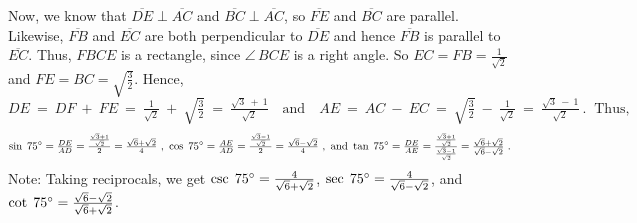 \begin{exmp}
Now, we know that $\overline{DE} \perp \overline{AC}$ and $\overline{BC} \perp \overline{AC}$, so
$\overline{FE}$ and $\overline{BC}$ are parallel. Likewise, $\overline{FB}$ and $\overline{EC}$ are
both perpendicular to $\overline{DE}$ and hence $\overline{FB}$ is parallel to $\overline{EC}$.
Thus, $FBCE$ is a rectangle, since $\angle\,BCE$ is a right angle. So $EC = FB = \frac{1}{\sqrt{2}}$
and $FE = BC = \sqrt{\frac{3}{2}}$. Hence,
\begin{displaymath}
 DE ~=~ DF ~+~ FE ~=~ \tfrac{1}{\sqrt{2}} ~+~ \sqrt{\tfrac{3}{2}} ~=~ \tfrac{\sqrt{3} ~+~ 1}{\sqrt{2}}
 \quad\text{and}\quad
 AE ~=~ AC ~-~ EC ~=~ \sqrt{\tfrac{3}{2}} ~-~ \tfrac{1}{\sqrt{2}} ~=~ \tfrac{\sqrt{3} ~-~ 1}{\sqrt{2}}
 ~. ~\text{ Thus,}
\end{displaymath}
\begin{displaymath}
 \sin\;75^\circ = \tfrac{DE}{AD} = \tfrac{\frac{\sqrt{3} + 1}{\sqrt{2}}}{2} =
 \tfrac{\sqrt{6} + \sqrt{2}}{4} ~,~ \cos\;75^\circ = \tfrac{AE}{AD} =
 \tfrac{\frac{\sqrt{3} - 1}{\sqrt{2}}}{2} = \tfrac{\sqrt{6} - \sqrt{2}}{4}
 ~,~\text{and} ~ \tan\;75^\circ =
 \tfrac{DE}{AE} = \tfrac{\frac{\sqrt{3} + 1}{\sqrt{2}}}{\frac{\sqrt{3} - 1}{\sqrt{2}}} =
 \tfrac{\sqrt{6} + \sqrt{2}}{\sqrt{6} - \sqrt{2}} ~.
\end{displaymath}
Note: Taking reciprocals, we get $\csc\;75^\circ = \frac{4}{\sqrt{6} + \sqrt{2}}$,
$\sec\;75^\circ = \frac{4}{\sqrt{6} - \sqrt{2}}$, and 
$\cot\;75^\circ = \frac{\sqrt{6} - \sqrt{2}}{\sqrt{6} + \sqrt{2}}$.
\end{exmp}\vspace{-2mm}
\divider
\vspace{3mm}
○ ○ ○ ○ ○ ○ ○
* **REQUIRED WORK**
Word for word, restate all of the material above except its pictures.

* **REPLY TO THE EXERCISE**
 \begin{exmp}
Now, we know that $\overline{DE} \perp \overline{AC}$ and $\overline{BC} \perp \overline{AC}$, so
$\overline{FE}$ and $\overline{BC}$ are parallel. Likewise, $\overline{FB}$ and $\overline{EC}$ are
both perpendicular to $\overline{DE}$ and hence $\overline{FB}$ is parallel to $\overline{EC}$.
Thus, $FBCE$ is a rectangle, since $\angle\,BCE$ is a right angle. So $EC = FB = \frac{1}{\sqrt{2}}$
and $FE = BC = \sqrt{\frac{3}{2}}$. Hence,
\begin{displaymath}
 DE ~=~ DF ~+~ FE ~=~ \tfrac{1}{\sqrt{2}} ~+~ \sqrt{\tfrac{3}{2}} ~=~ \tfrac{\sqrt{3} ~+~ 1}{\sqrt{2}}
 \quad\text{and}\quad
 AE ~=~ AC ~-~ EC ~=~ \sqrt{\tfrac{3}{2}} ~-~ \tfrac{1}{\sqrt{2}} ~=~ \tfrac{\sqrt{3} ~-~ 1}{\sqrt{2}}
 ~. ~\text{ Thus,}
\end{displaymath}
\begin{displaymath}
 \sin\;75^\circ = \tfrac{DE}{AD} = \tfrac{\frac{\sqrt{3} + 1}{\sqrt{2}}}{2} =
 \tfrac{\sqrt{6} + \sqrt{2}}{4} ~,~ \cos\;75^\circ = \tfrac{AE}{AD} =
 \tfrac{\frac{\sqrt{3} - 1}{\sqrt{2}}}{2} = \tfrac{\sqrt{6} - \sqrt{2}}{4}
 ~,~\text{and} ~ \tan\;75^\circ =
 \tfrac{DE}{AE} = \tfrac{\frac{\sqrt{3} + 1}{\sqrt{2}}}{\frac{\sqrt{3} - 1}{\sqrt{2}}} =
 \tfrac{\sqrt{6} + \sqrt{2}}{\sqrt{6} - \sqrt{2}} ~.
\end{displaymath}
Note: Taking reciprocals, we get $\csc\;75^\circ = \frac{4}{\sqrt{6} + \sqrt{2}}$,
$\sec\;75^\circ = \frac{4}{\sqrt{6} - \sqrt{2}}$, and 
$\cot\;75^\circ = \frac{\sqrt{6} - \sqrt{2}}{\sqrt{6} + \sqrt{2}}$.
\end{exmp}\vspace{-2mm}
\divider
\vspace{3mm}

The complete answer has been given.